Material for this task
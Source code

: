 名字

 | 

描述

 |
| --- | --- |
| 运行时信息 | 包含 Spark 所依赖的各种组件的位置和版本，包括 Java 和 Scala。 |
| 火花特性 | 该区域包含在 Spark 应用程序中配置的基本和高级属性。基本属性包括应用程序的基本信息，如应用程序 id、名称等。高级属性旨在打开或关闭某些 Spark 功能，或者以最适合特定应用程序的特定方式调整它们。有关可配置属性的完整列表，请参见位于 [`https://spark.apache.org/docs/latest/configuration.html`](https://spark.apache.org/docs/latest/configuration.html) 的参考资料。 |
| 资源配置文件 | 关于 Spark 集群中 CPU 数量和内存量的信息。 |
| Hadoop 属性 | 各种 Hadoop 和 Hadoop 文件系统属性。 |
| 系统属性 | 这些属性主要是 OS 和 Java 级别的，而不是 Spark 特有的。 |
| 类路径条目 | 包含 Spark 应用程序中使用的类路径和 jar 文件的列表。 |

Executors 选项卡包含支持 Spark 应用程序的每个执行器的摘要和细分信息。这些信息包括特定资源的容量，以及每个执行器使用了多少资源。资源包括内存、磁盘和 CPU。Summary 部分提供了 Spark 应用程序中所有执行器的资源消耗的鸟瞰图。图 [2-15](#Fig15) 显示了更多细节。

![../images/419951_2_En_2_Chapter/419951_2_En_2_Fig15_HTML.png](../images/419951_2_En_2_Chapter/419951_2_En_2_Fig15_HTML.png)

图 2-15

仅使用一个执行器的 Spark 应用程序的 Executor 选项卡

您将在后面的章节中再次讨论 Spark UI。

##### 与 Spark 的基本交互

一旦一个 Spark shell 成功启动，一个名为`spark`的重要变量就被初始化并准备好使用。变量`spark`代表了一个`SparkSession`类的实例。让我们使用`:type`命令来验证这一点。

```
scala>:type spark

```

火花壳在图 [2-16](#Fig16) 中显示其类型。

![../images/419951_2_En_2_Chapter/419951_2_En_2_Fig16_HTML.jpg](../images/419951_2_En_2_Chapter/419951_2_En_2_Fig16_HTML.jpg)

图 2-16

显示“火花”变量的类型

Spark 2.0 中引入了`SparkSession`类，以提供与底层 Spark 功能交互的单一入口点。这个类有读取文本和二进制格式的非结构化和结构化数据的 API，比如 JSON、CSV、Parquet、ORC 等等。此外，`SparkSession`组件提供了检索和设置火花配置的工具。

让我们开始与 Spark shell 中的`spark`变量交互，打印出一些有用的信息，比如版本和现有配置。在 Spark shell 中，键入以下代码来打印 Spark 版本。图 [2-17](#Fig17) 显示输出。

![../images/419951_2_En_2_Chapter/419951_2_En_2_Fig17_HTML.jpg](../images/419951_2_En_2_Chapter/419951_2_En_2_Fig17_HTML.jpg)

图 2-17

Instructions for the task
Output, from the data above, the lines from the line with "Hadoop 文件系统属性。 |" to the line with "火花壳在图 [2-16](#Fig16) 中显示其类型。" exactly as they stand, both ends included and nothing else.

Reply to the exercise
| Hadoop 属性 | 各种 Hadoop 和 Hadoop 文件系统属性。 |
| 系统属性 | 这些属性主要是 OS 和 Java 级别的，而不是 Spark 特有的。 |
| 类路径条目 | 包含 Spark 应用程序中使用的类路径和 jar 文件的列表。 |

Executors 选项卡包含支持 Spark 应用程序的每个执行器的摘要和细分信息。这些信息包括特定资源的容量，以及每个执行器使用了多少资源。资源包括内存、磁盘和 CPU。Summary 部分提供了 Spark 应用程序中所有执行器的资源消耗的鸟瞰图。图 [2-15](#Fig15) 显示了更多细节。

![../images/419951_2_En_2_Chapter/419951_2_En_2_Fig15_HTML.png](../images/419951_2_En_2_Chapter/419951_2_En_2_Fig15_HTML.png)

图 2-15

仅使用一个执行器的 Spark 应用程序的 Executor 选项卡

您将在后面的章节中再次讨论 Spark UI。

##### 与 Spark 的基本交互

一旦一个 Spark shell 成功启动，一个名为`spark`的重要变量就被初始化并准备好使用。变量`spark`代表了一个`SparkSession`类的实例。让我们使用`:type`命令来验证这一点。

```
scala>:type spark

```

火花壳在图 [2-16](#Fig16) 中显示其类型。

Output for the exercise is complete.